Publié le 12 mars 2019 |
2[Alimentation] Le sacre du sain et du sans
Par Lucie Gillot
Photo de Jim Wallace.
Océarium du Croisic, un après-midi pluvieux de septembre. Devant le bassin des raies du Pacifique, deux mamies papotent, le visage collé à la vitre. S’extasient-elles devant la danse gracieuse de ces sélaciens ? Nullement. Ces dames sont en train de se disputer l’art de préparer un beurre noir. Voilà un sport bien français : parler cuisine en toutes circonstances, à table comme au beau milieu d’un aquarium. Mais cette caractéristique hexagonale pourrait bientôt n’être plus qu’un mythe. Dorénavant, on ne parle plus tant des tendres saveurs noisette d’un beurre roussi que des composés cancérigènes qu’il contient ou des taux de mercure présent dans la chair des poissons. Une bascule profonde qu’analyse Pascale Hébel, directrice du pôle consommation et entreprise au Centre de Recherche pour l’Étude et l’Observation des Conditions de vie (CRÉDOC 1).

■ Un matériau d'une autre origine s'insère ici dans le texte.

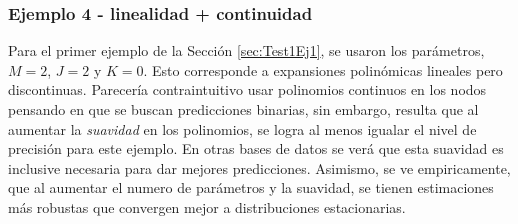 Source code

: \documentclass[../Main/Main.tex]{subfiles}
\begin{document}
\subsubsection*{Ejemplo 4 - linealidad + continuidad}
Para el primer ejemplo de la Sección \ref{sec:Test1Ej1}, se usaron los parámetros, $M = 2$, $J = 2$ y $K = 0$. Esto corresponde a expansiones polinómicas lineales pero discontinuas. Parecería contraintuitivo usar polinomios continuos en los nodos pensando en que se buscan predicciones binarias, sin embargo, resulta que al aumentar la \textit{suavidad} en los polinomios, se logra al menos igualar el nivel de precisión para este ejemplo. En otras bases de datos se verá que esta suavidad es inclusive necesaria para dar mejores predicciones. Asimismo, se ve empiricamente, que al aumentar el numero de parámetros y la suavidad, se tienen estimaciones más robustas que convergen mejor a distribuciones estacionarias.\\
\end{document}
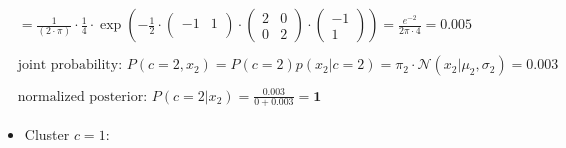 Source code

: \documentclass[12pt]{article}
\begin{document}
\begin{enumerate}
\begin{enumerate}[label=\arabic*)]
\begin{itemize}[label=]
\begin{equation*}
\begin{aligned}
                    &= \frac{1}{(2 \cdot \pi)} \cdot \frac{1}{4} \cdot \exp \left( -\frac{1}{2} \cdot \begin{pmatrix}
                    -1 & 1\\
                    \end{pmatrix} \cdot \begin{pmatrix}
                    2 & 0\\
                    0 & 2
                    \end{pmatrix} \cdot \begin{pmatrix}
                    -1\\
                    1
                    \end{pmatrix} \right) = \frac{e^{-2}}{2 \pi \cdot 4} = \mathbf{0.005}\\
                    \\
                    &\text{joint probability: } P(c=2, x_2) =  P(c=2)p(x_2|c=2) = \pi_2 \cdot \mathcal{N}(x_2| \mu_2, \sigma_2) = \mathbf{0.003}\\
                    \\
                    &\text{normalized posterior: } P(c=2|x_2) = \frac{0.003}{0 + 0.003} = \mathbf{1}
                \end{aligned}
            \end{equation*}
        \end{itemize}

        \vspace{10pt}

        \vspace{10pt}
        \begin{itemize}[label=]
            \item Cluster $c=1$:
                

\end{itemize}
\end{enumerate}
\end{enumerate}
\end{document}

Le Crédoc a pour objectif « d’analyser et d’anticiper le comportement des individus par le biais d’enquêtes sur les modes de vie, les opinions et les aspirations des Français ». Vous publiez fréquemment des études sur la consommation et vous identifiez dans le champ alimentaire plusieurs bascules récentes. Pourriez-vous nous en dire plus ?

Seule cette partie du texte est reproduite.